Think of insurance rather than threat
19 Jul 2012|

When the subject of defence spending surfaces in public debate, there are inevitable and regrettable exchanges about whether Australia faces a ‘threat’ that justifies the expenditure. This is understandable, given the psychology of warfare, but unfortunate from the point of view of clear thinking about defence spending and the purposes for which sophisticated and expensive platforms are usually purchased. Public debate would be raised to a more responsible and constructive level if, instead of focusing on ‘threats’, we thought in terms of insurance cover and premiums.

Discussion of ‘threats’ (of coercion or intrusion) easily becomes distracted by hyperbole at one extreme and lazy scepticism at the other.
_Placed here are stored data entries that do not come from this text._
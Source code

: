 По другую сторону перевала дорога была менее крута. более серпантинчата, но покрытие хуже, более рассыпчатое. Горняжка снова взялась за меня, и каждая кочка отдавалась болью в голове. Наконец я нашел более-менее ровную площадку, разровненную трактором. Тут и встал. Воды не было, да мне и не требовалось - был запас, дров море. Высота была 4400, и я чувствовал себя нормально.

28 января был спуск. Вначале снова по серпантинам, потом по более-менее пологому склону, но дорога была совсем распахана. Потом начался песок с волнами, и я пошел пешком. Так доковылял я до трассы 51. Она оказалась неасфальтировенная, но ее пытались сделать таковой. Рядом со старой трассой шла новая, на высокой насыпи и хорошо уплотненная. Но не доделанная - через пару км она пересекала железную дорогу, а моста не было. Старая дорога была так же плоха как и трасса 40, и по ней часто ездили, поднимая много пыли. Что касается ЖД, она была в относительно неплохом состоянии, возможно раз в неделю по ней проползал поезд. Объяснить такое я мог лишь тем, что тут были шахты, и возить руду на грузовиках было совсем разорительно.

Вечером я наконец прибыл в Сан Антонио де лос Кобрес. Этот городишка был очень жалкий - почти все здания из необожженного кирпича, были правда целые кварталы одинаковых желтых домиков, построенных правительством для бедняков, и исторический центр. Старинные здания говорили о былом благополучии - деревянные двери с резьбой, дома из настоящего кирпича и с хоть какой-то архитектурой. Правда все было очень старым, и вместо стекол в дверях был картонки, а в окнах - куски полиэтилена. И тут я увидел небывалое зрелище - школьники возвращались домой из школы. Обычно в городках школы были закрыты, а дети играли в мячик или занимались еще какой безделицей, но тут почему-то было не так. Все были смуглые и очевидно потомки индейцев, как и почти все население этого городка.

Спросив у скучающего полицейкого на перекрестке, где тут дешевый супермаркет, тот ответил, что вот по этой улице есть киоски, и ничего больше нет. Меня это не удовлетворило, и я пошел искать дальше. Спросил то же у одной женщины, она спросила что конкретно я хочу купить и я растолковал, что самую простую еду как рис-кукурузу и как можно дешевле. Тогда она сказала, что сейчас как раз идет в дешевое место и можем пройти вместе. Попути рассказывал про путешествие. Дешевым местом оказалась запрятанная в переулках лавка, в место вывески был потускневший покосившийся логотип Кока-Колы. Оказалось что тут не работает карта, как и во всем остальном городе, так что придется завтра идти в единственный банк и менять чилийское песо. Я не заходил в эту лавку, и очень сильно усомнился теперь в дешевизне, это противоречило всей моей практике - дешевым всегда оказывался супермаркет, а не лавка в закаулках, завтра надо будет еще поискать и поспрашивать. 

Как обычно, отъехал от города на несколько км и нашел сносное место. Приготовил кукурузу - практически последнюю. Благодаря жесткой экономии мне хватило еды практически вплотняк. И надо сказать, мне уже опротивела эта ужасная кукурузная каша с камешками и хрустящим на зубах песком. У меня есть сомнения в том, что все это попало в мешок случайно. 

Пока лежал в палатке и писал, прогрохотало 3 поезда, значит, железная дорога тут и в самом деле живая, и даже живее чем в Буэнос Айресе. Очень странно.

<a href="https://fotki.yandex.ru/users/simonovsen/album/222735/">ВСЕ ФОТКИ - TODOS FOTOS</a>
We’re currently having, for example, a debate about whether China represents a ‘threat’. The 2009 White Paper suggested that its authors believed China to be a looming threat and that we should beef up our armed forces accordingly. The new White Paper would do better to cast national security thinking in terms of insurance policies. This might encourage analytical thinking about what kinds of insurance the country would be wise to take out and what level of premium it would need to invest in order to have good insurance cover. The question of whether or how health insurance should be funded is a huge one across the Western world in our time and not a bad analogy for thinking about national security, since both are becoming increasingly unaffordable given long standing assumptions.
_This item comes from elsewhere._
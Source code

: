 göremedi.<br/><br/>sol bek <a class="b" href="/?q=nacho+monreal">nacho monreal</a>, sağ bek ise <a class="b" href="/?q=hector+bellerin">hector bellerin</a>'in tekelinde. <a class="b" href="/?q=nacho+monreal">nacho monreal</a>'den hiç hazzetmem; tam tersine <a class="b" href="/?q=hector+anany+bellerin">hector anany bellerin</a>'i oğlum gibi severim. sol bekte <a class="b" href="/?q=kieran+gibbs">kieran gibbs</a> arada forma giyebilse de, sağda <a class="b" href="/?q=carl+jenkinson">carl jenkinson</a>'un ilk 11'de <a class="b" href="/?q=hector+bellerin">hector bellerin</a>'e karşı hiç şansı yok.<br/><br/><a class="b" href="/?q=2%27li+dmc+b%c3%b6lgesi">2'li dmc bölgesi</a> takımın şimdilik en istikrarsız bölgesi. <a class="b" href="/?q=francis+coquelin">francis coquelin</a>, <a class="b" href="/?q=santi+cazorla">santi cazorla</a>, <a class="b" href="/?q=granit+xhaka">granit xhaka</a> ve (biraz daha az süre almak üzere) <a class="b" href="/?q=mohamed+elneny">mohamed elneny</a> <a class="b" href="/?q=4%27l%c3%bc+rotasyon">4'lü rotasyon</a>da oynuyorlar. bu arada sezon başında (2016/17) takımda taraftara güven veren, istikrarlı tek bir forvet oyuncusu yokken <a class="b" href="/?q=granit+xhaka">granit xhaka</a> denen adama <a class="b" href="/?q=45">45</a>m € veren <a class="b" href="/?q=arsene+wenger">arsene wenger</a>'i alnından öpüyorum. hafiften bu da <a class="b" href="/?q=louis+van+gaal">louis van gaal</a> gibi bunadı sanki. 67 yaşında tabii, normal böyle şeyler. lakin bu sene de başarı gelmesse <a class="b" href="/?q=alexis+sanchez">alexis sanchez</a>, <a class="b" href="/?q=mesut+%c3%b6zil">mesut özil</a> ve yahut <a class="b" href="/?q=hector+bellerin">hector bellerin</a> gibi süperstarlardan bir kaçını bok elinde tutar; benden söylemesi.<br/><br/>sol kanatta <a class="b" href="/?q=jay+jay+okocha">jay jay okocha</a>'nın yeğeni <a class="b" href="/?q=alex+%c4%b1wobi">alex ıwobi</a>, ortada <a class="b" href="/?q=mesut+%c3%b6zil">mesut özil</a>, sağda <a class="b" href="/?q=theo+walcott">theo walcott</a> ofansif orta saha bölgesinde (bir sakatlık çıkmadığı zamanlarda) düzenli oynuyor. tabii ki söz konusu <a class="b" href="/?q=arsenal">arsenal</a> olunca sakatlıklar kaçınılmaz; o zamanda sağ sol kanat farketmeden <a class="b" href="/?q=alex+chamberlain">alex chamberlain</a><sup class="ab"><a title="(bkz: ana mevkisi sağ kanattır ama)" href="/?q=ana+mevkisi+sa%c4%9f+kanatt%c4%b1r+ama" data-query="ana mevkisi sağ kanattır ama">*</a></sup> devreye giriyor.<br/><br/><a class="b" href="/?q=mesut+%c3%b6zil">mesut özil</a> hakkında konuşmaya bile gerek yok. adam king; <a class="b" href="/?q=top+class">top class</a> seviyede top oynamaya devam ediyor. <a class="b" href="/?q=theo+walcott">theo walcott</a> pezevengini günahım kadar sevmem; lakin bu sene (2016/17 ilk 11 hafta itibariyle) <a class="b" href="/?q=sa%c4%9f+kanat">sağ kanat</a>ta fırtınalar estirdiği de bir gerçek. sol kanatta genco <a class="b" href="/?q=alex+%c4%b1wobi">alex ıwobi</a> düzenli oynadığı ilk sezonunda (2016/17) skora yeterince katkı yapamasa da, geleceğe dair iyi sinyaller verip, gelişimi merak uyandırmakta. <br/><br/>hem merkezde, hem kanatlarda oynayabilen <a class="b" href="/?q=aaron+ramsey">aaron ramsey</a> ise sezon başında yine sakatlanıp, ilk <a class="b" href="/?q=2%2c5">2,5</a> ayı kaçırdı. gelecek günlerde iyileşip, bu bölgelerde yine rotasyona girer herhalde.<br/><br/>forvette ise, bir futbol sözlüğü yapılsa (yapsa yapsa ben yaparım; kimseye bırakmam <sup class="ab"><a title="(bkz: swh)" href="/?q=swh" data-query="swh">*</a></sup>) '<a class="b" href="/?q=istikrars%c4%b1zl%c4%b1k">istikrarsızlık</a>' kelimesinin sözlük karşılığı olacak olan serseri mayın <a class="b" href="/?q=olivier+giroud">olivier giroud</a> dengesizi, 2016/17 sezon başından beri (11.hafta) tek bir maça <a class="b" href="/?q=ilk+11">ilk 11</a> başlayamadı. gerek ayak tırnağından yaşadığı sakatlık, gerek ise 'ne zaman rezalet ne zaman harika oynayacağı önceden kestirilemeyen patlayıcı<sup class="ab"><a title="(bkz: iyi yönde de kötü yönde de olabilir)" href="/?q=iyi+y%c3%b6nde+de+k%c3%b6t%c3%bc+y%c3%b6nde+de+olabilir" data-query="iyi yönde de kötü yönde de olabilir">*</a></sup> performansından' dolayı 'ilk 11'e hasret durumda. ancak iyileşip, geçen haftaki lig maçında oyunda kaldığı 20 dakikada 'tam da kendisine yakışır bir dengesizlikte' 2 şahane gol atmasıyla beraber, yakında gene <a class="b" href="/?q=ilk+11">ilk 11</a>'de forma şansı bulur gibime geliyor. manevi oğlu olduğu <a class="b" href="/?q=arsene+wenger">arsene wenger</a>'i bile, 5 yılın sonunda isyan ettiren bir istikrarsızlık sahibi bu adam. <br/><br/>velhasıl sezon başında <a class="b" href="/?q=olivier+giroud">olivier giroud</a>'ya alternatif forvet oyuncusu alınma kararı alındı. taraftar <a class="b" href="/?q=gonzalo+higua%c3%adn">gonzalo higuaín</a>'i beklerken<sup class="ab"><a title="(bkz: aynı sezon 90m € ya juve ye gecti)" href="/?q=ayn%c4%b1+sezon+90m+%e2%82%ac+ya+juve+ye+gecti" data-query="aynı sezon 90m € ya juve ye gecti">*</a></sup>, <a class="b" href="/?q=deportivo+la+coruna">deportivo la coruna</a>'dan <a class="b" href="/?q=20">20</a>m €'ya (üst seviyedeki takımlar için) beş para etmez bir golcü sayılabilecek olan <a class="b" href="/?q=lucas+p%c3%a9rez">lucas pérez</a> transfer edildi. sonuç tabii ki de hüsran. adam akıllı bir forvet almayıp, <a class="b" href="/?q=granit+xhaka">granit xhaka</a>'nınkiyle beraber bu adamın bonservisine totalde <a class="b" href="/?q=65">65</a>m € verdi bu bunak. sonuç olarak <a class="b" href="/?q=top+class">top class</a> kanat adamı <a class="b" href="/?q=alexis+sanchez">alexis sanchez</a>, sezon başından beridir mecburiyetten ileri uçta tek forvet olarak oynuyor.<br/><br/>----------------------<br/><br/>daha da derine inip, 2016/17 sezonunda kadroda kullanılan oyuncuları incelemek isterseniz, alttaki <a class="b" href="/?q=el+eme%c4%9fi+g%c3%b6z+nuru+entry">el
Anyone who has thought about insurance knows that the ideal outcome is that you will not need it. But if you don’t have it and then find you need it, you can be in dire straits. And there’s a balance to be struck across a whole range of different kinds of insurance: health insurance, car insurance, household fire or flood insurance, income insurance, insurance of household contents against theft and so forth. It’s unlikely to be a sound strategy to heavily insure against one risk while ignoring others.
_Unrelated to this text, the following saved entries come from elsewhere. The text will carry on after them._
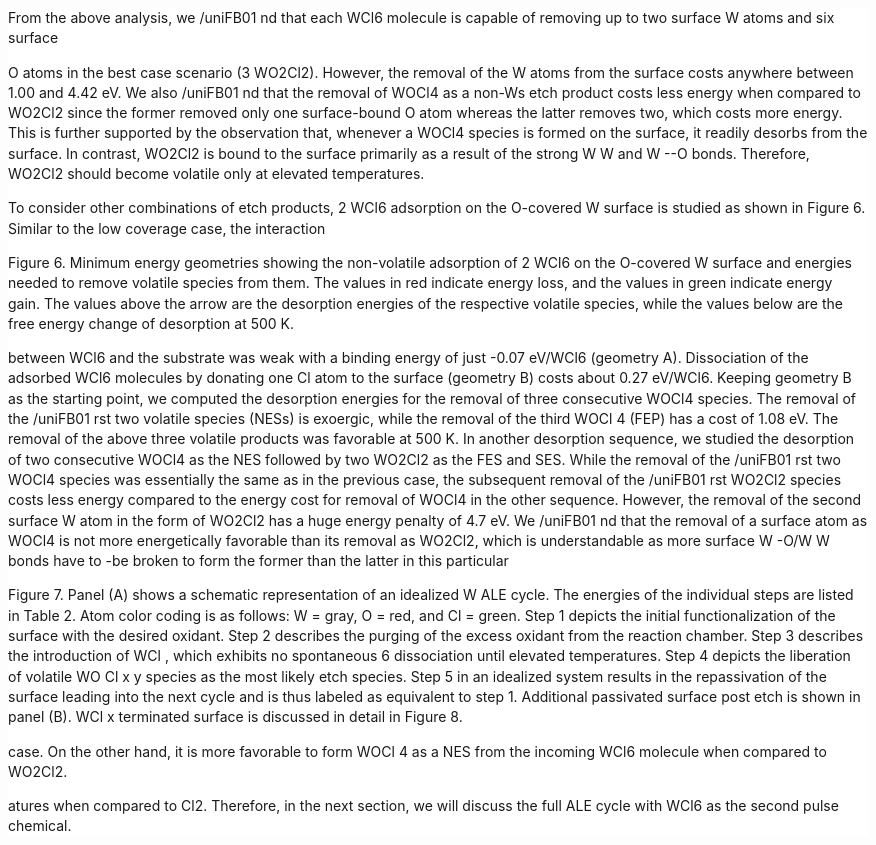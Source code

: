 From the above analysis, we /uniFB01 nd that each WCl6 molecule is capable of removing up to two surface W atoms and six surface

O atoms in the best case scenario (3 WO2Cl2). However, the removal of the W atoms from the surface costs anywhere between 1.00 and 4.42 eV. We also /uniFB01 nd that the removal of WOCl4 as a non-Ws etch product costs less energy when compared to WO2Cl2 since the former removed only one surface-bound O atom whereas the latter removes two, which costs more energy. This is further supported by the observation that, whenever a WOCl4 species is formed on the surface, it readily desorbs from the surface. In contrast, WO2Cl2 is bound to the surface primarily as a result of the strong W W and W --O bonds. Therefore, WO2Cl2 should become volatile only at elevated temperatures.

To consider other combinations of etch products, 2 WCl6 adsorption on the O-covered W surface is studied as shown in Figure 6. Similar to the low coverage case, the interaction

Figure 6. Minimum energy geometries showing the non-volatile adsorption of 2 WCl6 on the O-covered W surface and energies needed to remove volatile species from them. The values in red indicate energy loss, and the values in green indicate energy gain. The values above the arrow are the desorption energies of the respective volatile species, while the values below are the free energy change of desorption at 500 K.



between WCl6 and the substrate was weak with a binding energy of just -0.07 eV/WCl6 (geometry A). Dissociation of the adsorbed WCl6 molecules by donating one Cl atom to the surface (geometry B) costs about 0.27 eV/WCl6. Keeping geometry B as the starting point, we computed the desorption energies for the removal of three consecutive WOCl4 species. The removal of the /uniFB01 rst two volatile species (NESs) is exoergic, while the removal of the third WOCl 4 (FEP) has a cost of 1.08 eV. The removal of the above three volatile products was favorable at 500 K. In another desorption sequence, we studied the desorption of two consecutive WOCl4 as the NES followed by two WO2Cl2 as the FES and SES. While the removal of the /uniFB01 rst two WOCl4 species was essentially the same as in the previous case, the subsequent removal of the /uniFB01 rst WO2Cl2 species costs less energy compared to the energy cost for removal of WOCl4 in the other sequence. However, the removal of the second surface W atom in the form of WO2Cl2 has a huge energy penalty of 4.7 eV. We /uniFB01 nd that the removal of a surface atom as WOCl4 is not more energetically favorable than its removal as WO2Cl2, which is understandable as more surface W -O/W W bonds have to -be broken to form the former than the latter in this particular

Figure 7. Panel (A) shows a schematic representation of an idealized W ALE cycle. The energies of the individual steps are listed in Table 2. Atom color coding is as follows: W = gray, O = red, and Cl = green. Step 1 depicts the initial functionalization of the surface with the desired oxidant. Step 2 describes the purging of the excess oxidant from the reaction chamber. Step 3 describes the introduction of WCl , which exhibits no spontaneous 6 dissociation until elevated temperatures. Step 4 depicts the liberation of volatile WO Cl x y species as the most likely etch species. Step 5 in an idealized system results in the repassivation of the surface leading into the next cycle and is thus labeled as equivalent to step 1. Additional passivated surface post etch is shown in panel (B). WCl x terminated surface is discussed in detail in Figure 8.



case. On the other hand, it is more favorable to form WOCl 4 as a NES from the incoming WCl6 molecule when compared to WO2Cl2.

atures when compared to Cl2. Therefore, in the next section, we will discuss the full ALE cycle with WCl6 as the second pulse chemical.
When I suggest thinking in terms of insurance, I don’t mean we should simply purchase the same platforms, while describing them as insurance policies. I mean that we should quite deliberately think in terms of the range of cover we’d ideally have, what it would cost at various levels and which variables, if not attended to, could render it prohibitively expensive, insufficiently comprehensive, or both. Above all, if we think in terms of insurance, we’ll be more likely to systematically consider the relationship between risk, premiums and long term planning.

The need to do this was highlighted by the government’s recent cutbacks in defence commitments. Canberra has always played fast and loose with the defence budget and has just done so again. Mark Thomson’s fine essay pointing to the inevitable ‘capability gap’ that will result was most illuminating. But what is still missing is a systematic approach to national security which examines the range of things that could go wrong, the kinds of insurance against it that might be possible and our options for getting the best cover.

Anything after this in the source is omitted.